This award is funded under the American Recovery and Reinvestment Act of 2009 (Public Law 111-5).
The proposed research aims to study several fundamental problems in extremal combinatorics, many of them motivated by problems in theoretical computer science. One area of investigations is the relation between local and global properties of graphs, an area in which the PI has been conducting a systematic study of several major open problems in the past few years, and where several open problems have been resolved in collaboration with several other researches. We describe several open problem of this flavor related both to dense and sparse graphs, an area with many intriguing open problems, like the size of the smallest non-planar subgraph in a graph that is far from being planar.
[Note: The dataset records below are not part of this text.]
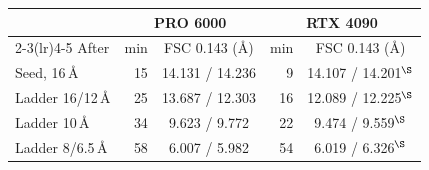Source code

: \begin{table}[t]
\centering
\footnotesize
\setlength{\tabcolsep}{3pt}
\begin{tabular}{@{}lrcrc@{}}
\toprule
& \multicolumn{2}{c}{PRO 6000} & \multicolumn{2}{c}{RTX 4090} \\
\cmidrule(lr){2-3}\cmidrule(lr){4-5}
After & min & FSC 0.143 (\AA) & min & FSC 0.143 (\AA) \\
\midrule
Seed, 16\,\AA & 15 & 14.131 / 14.236 & 9 & 14.107 / 14.201$^\S$ \\
Ladder 16/12\,\AA & 25 & 13.687 / 12.303 & 16 & 12.089 / 12.225$^\S$ \\
Ladder 10\,\AA & 34 & 9.623 / 9.772 & 22 & 9.474 / 9.559$^\S$ \\
Ladder 8/6.5\,\AA & 58 & 6.007 / 5.982 & 54 & 6.019 / 6.326$^\S$ \\

\end{tabular}
\end{table}
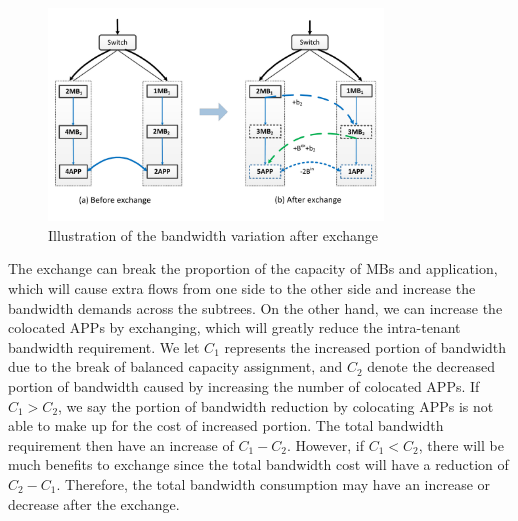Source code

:\documentclass[review]{elsarticle}
\begin{document}
\begin{figure}
	\centering
	\includegraphics[width=3.5in]{fig/exchange_example.pdf}
	\caption{Illustration of the bandwidth variation after exchange}
    \label{fig:exchange}
\end{figure}
The exchange can break the proportion of the capacity of MBs and application, which will cause extra flows from one side to the other side and increase the bandwidth demands across the subtrees. On the other hand, we can increase the colocated APPs by exchanging, which will greatly reduce the intra-tenant bandwidth requirement. We let $C_1$ represents the increased portion of bandwidth due to the break of balanced capacity assignment, and $C_2$ denote the decreased portion of bandwidth caused by increasing the number of colocated APPs. If $C_1>C_2$, we say the portion of bandwidth reduction by colocating APPs is not able to make up for the cost of increased portion. The total bandwidth requirement then have an increase of $C_1-C_2$. However, if $C_1<C_2$, there will be much benefits to exchange since the total bandwidth cost will have a reduction of $C_2-C_1$. Therefore, the total bandwidth consumption may have an increase or decrease after the exchange.
\end{document}
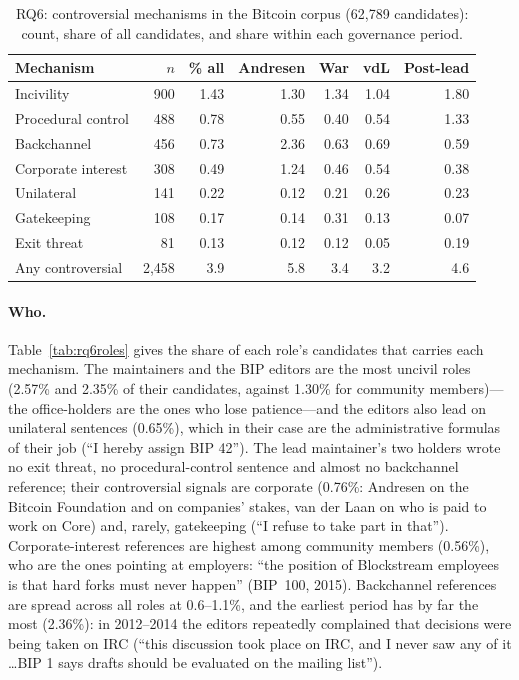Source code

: \begin{table}[t]
\caption{RQ6: controversial mechanisms in the Bitcoin corpus (62,789 candidates): count, share of all candidates, and share within each governance period.}
\label{tab:rq6}
\footnotesize
\setlength{\tabcolsep}{3.5pt}
\begin{tabular}{lrrrrrr}
\toprule
Mechanism & $n$ & \% all & Andresen & War & vdL & Post-lead \\
\midrule
Incivility & 900 & 1.43 & 1.30 & 1.34 & 1.04 & 1.80 \\
Procedural control & 488 & 0.78 & 0.55 & 0.40 & 0.54 & 1.33 \\
Backchannel & 456 & 0.73 & 2.36 & 0.63 & 0.69 & 0.59 \\
Corporate interest & 308 & 0.49 & 1.24 & 0.46 & 0.54 & 0.38 \\
Unilateral & 141 & 0.22 & 0.12 & 0.21 & 0.26 & 0.23 \\
Gatekeeping & 108 & 0.17 & 0.14 & 0.31 & 0.13 & 0.07 \\
Exit threat & 81 & 0.13 & 0.12 & 0.12 & 0.05 & 0.19 \\
\midrule
Any controversial & 2,458 & 3.9 & 5.8 & 3.4 & 3.2 & 4.6 \\
\bottomrule
\end{tabular}
\end{table}

\paragraph{Who.} Table~\ref{tab:rq6roles} gives the share of each role's candidates that carries each mechanism. The maintainers and the BIP editors are the most uncivil roles (2.57\% and 2.35\% of their candidates, against 1.30\% for community members)---the office-holders are the ones who lose patience---and the editors also lead on unilateral sentences (0.65\%), which in their case are the administrative formulas of their job (``I hereby assign BIP 42''). The lead maintainer's two holders wrote no exit threat, no procedural-control sentence and almost no backchannel reference; their controversial signals are corporate (0.76\%: Andresen on the Bitcoin Foundation and on companies' stakes, van der Laan on who is paid to work on Core) and, rarely, gatekeeping (``I refuse to take part in that''). Corporate-interest references are highest among community members (0.56\%), who are the ones pointing at employers: ``the position of Blockstream employees is that hard forks must never happen'' (BIP~100, 2015). Backchannel references are spread across all roles at 0.6--1.1\%, and the earliest period has by far the most (2.36\%): in 2012--2014 the editors repeatedly complained that decisions were being taken on IRC (``this discussion took place on IRC, and I never saw any of it \ldots BIP 1 says drafts should be evaluated on the mailing list'').

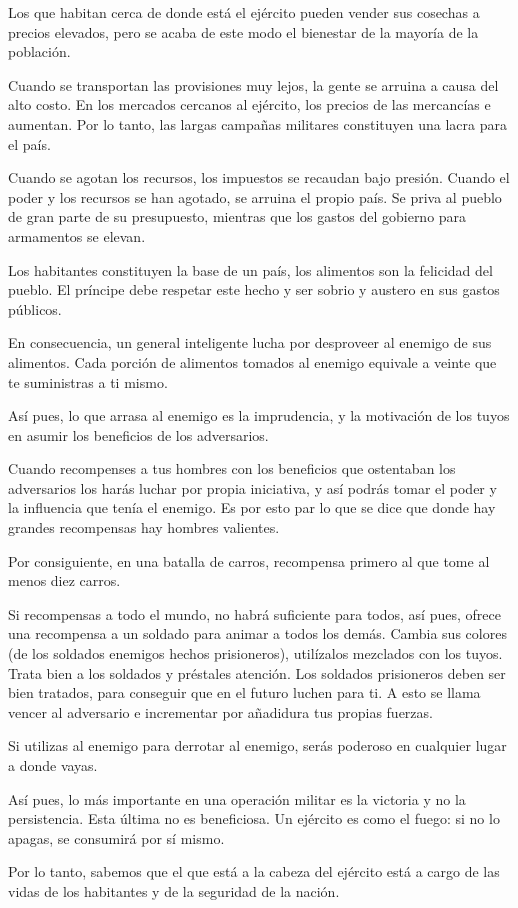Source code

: Los que habitan cerca de donde está el ejército pueden vender sus cosechas a precios elevados, pero se acaba de este modo el bienestar de la mayoría de la población.

Cuando se transportan las provisiones muy lejos, la gente se arruina a causa del alto costo. En los mercados cercanos al ejército, los precios de las mercancías e aumentan. Por lo tanto, las largas campañas militares constituyen una lacra para el país.

Cuando se agotan los recursos, los impuestos se recaudan bajo presión. Cuando el poder y los recursos se han agotado, se arruina el propio país. Se priva al pueblo de gran parte de su presupuesto, mientras que los gastos del gobierno para armamentos se elevan.

Los habitantes constituyen la base de un país, los alimentos son la felicidad del pueblo. El príncipe debe respetar este hecho y ser sobrio y austero en sus gastos públicos.

En consecuencia, un general inteligente lucha por desproveer al enemigo de sus alimentos. Cada porción de alimentos tomados al enemigo equivale a veinte que te suministras a ti mismo.

Así pues, lo que arrasa al enemigo es la imprudencia, y la motivación de los tuyos en asumir los beneficios de los adversarios.

Cuando recompenses a tus hombres con los beneficios que ostentaban los adversarios los harás luchar por propia iniciativa, y así podrás tomar el poder y la influencia que tenía el enemigo. Es por esto par lo que se dice que donde hay grandes recompensas hay hombres valientes.

Por consiguiente, en una batalla de carros, recompensa primero al que tome al menos diez carros.

Si recompensas a todo el mundo, no habrá suficiente para todos, así pues, ofrece una recompensa a un soldado para animar a todos los demás. Cambia sus colores (de los soldados enemigos hechos prisioneros), utilízalos mezclados con los tuyos. Trata bien a los soldados y préstales atención. Los soldados prisioneros deben ser bien tratados, para conseguir que en el futuro luchen para ti. A esto se llama vencer al adversario e incrementar por añadidura tus propias fuerzas.

Si utilizas al enemigo para derrotar al enemigo, serás poderoso en cualquier lugar a donde vayas.

Así pues, lo más importante en una operación militar es la victoria y no la persistencia. Esta última no es beneficiosa. Un ejército es como el fuego: si no lo apagas, se consumirá por sí mismo.

Por lo tanto, sabemos que el que está a la cabeza del ejército está a cargo de las vidas de los habitantes y de la seguridad de la nación.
A second area of research is the theory of quasi-random graphs, where the PI has recently resolved, jointly with R. Yuster (Haifa U.), several open problems. We intend to work on some central problems that may also have some algorithmic applications. A third area is the study of Szemeredi's regularity lemma of graph and hypergraphs where the PI hopes to prove tight bounds on the size of the smallest regular partition in hypergraphs. Another area of research is additive number theory, where the PI has recently resolved an open problem related to the removal properties of sets of linear equations, and where the PI intends to work on problems like characterizing the linear equations that have nearly linear sized subset of the first n integers with no solution. Finally, another topic of recent investigation is purely algorithmic problems like understanding the true difference between computing shortest paths in directed and undirected graphs.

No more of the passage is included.